> ACTION ITEM
Go through the entries below. Copy out every line that contains "running".

> DATA FOR PROCESSING
******

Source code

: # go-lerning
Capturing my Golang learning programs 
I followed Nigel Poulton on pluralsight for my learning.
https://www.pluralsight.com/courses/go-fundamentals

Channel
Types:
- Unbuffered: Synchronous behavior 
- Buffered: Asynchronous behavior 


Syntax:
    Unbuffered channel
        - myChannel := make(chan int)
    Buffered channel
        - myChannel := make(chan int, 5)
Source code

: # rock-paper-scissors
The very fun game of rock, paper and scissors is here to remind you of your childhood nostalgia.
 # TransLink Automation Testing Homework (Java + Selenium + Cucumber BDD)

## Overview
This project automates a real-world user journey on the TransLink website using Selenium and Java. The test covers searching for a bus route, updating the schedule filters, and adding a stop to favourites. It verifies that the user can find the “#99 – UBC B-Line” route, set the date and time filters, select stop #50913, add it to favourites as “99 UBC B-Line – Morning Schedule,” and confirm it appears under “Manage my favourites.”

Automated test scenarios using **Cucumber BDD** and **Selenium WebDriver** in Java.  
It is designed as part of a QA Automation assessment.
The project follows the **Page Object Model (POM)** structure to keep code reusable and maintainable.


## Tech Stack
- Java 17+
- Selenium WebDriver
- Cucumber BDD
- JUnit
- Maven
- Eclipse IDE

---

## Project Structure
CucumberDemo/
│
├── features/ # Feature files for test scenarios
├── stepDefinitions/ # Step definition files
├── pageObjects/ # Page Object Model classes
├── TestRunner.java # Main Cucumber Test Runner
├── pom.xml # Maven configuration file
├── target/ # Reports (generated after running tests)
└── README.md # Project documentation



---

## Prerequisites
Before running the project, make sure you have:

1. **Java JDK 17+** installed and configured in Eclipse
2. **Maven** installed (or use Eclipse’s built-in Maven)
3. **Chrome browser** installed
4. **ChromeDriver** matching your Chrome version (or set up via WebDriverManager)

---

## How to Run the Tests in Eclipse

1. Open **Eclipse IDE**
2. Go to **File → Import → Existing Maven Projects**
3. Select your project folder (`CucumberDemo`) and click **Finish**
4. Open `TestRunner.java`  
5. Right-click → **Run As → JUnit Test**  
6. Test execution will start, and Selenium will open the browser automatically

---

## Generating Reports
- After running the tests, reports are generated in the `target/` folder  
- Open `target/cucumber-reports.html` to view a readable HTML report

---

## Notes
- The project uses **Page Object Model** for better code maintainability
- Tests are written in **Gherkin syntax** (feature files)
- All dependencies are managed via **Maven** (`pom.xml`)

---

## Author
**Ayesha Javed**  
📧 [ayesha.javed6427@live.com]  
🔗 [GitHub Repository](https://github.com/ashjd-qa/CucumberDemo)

******

> WORKED SOLUTION
├── target/ # Reports (generated after running tests)
Before running the project, make sure you have:
- After running the tests, reports are generated in the `target/` folder  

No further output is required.